Work task
Wherever a line in the records below contains "moveSmooth", copy that line.

Data items:
::::::

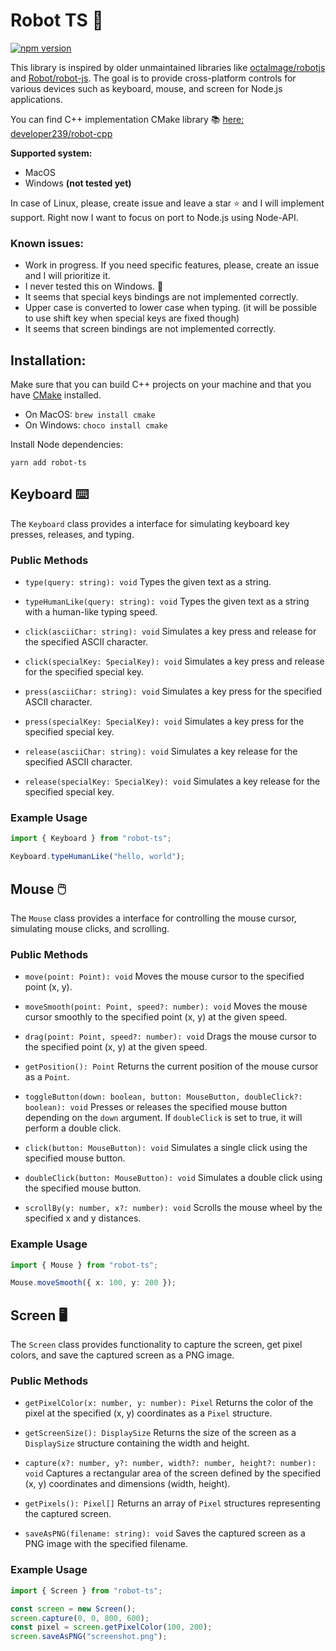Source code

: # Robot TS 🤖

[![npm version](http://img.shields.io/npm/v/robot-ts.svg?style=flat)](https://www.npmjs.com/package/robot-ts "View this project on npm")

This library is inspired by older unmaintained libraries like [octalmage/robotjs](https://github.com/octalmage/robotjs)
and [Robot/robot-js](https://github.com/Robot/robot-js). The goal is to provide cross-platform controls for various
devices such as keyboard, mouse, and screen for Node.js applications.

You can find C++ implementation CMake library 📚 [here: developer239/robot-cpp](https://github.com/developer239/robot-cpp)

**Supported system:**

- MacOS
- Windows **(not tested yet)**

In case of Linux, please, create issue and leave a star ⭐ and I will implement support. Right now I want to focus on port to
Node.js using Node-API.

### Known issues:

- Work in progress. If you need specific features, please, create an issue and I will prioritize it.
- I never tested this on Windows. 🙏
- It seems that special keys bindings are not implemented correctly.
- Upper case is converted to lower case when typing. (it will be possible to use shift key when special keys are fixed though)
- It seems that screen bindings are not implemented correctly.

## Installation:

Make sure that you can build C++ projects on your machine and that you have [CMake](https://cmake.org) installed.

- On MacOS: `brew install cmake`
- On Windows: `choco install cmake`

Install Node dependencies:

```shell
yarn add robot-ts
```

## Keyboard ⌨️

The `Keyboard` class provides a interface for simulating keyboard key presses, releases, and typing.

### Public Methods

- `type(query: string): void`
  Types the given text as a string.

- `typeHumanLike(query: string): void`
  Types the given text as a string with a human-like typing speed.

- `click(asciiChar: string): void`
  Simulates a key press and release for the specified ASCII character.

- `click(specialKey: SpecialKey): void`
  Simulates a key press and release for the specified special key.

- `press(asciiChar: string): void`
  Simulates a key press for the specified ASCII character.

- `press(specialKey: SpecialKey): void`
  Simulates a key press for the specified special key.

- `release(asciiChar: string): void`
  Simulates a key release for the specified ASCII character.

- `release(specialKey: SpecialKey): void`
  Simulates a key release for the specified special key.

### Example Usage

```typescript
import { Keyboard } from "robot-ts";

Keyboard.typeHumanLike("hello, world");
```

## Mouse 🖱️

The `Mouse` class provides a interface for controlling the mouse cursor, simulating mouse clicks, and scrolling.

### Public Methods

- `move(point: Point): void`
  Moves the mouse cursor to the specified point (x, y).

- `moveSmooth(point: Point, speed?: number): void`
  Moves the mouse cursor smoothly to the specified point (x, y) at the given speed.

- `drag(point: Point, speed?: number): void`
  Drags the mouse cursor to the specified point (x, y) at the given speed.

- `getPosition(): Point`
  Returns the current position of the mouse cursor as a `Point`.

- `toggleButton(down: boolean, button: MouseButton, doubleClick?: boolean): void`
  Presses or releases the specified mouse button depending on the `down` argument. If `doubleClick` is set to true, it will perform a double click.

- `click(button: MouseButton): void`
  Simulates a single click using the specified mouse button.

- `doubleClick(button: MouseButton): void`
  Simulates a double click using the specified mouse button.

- `scrollBy(y: number, x?: number): void`
  Scrolls the mouse wheel by the specified x and y distances.

### Example Usage

```typescript
import { Mouse } from "robot-ts";

Mouse.moveSmooth({ x: 100, y: 200 });
```

## Screen 🖥️

The `Screen` class provides functionality to capture the screen, get pixel colors, and save the captured screen as a PNG image.

### Public Methods

- `getPixelColor(x: number, y: number): Pixel`
  Returns the color of the pixel at the specified (x, y) coordinates as a `Pixel` structure.

- `getScreenSize(): DisplaySize`
  Returns the size of the screen as a `DisplaySize` structure containing the width and height.

- `capture(x?: number, y?: number, width?: number, height?: number): void`
  Captures a rectangular area of the screen defined by the specified (x, y) coordinates and dimensions (width, height).

- `getPixels(): Pixel[]`
  Returns an array of `Pixel` structures representing the captured screen.

- `saveAsPNG(filename: string): void`
  Saves the captured screen as a PNG image with the specified filename.

### Example Usage

```typescript
import { Screen } from "robot-ts";

const screen = new Screen();
screen.capture(0, 0, 800, 600);
const pixel = screen.getPixelColor(100, 200);
screen.saveAsPNG("screenshot.png");
```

::::::

Answer for this exercise
- `moveSmooth(point: Point, speed?: number): void`
Mouse.moveSmooth({ x: 100, y: 200 });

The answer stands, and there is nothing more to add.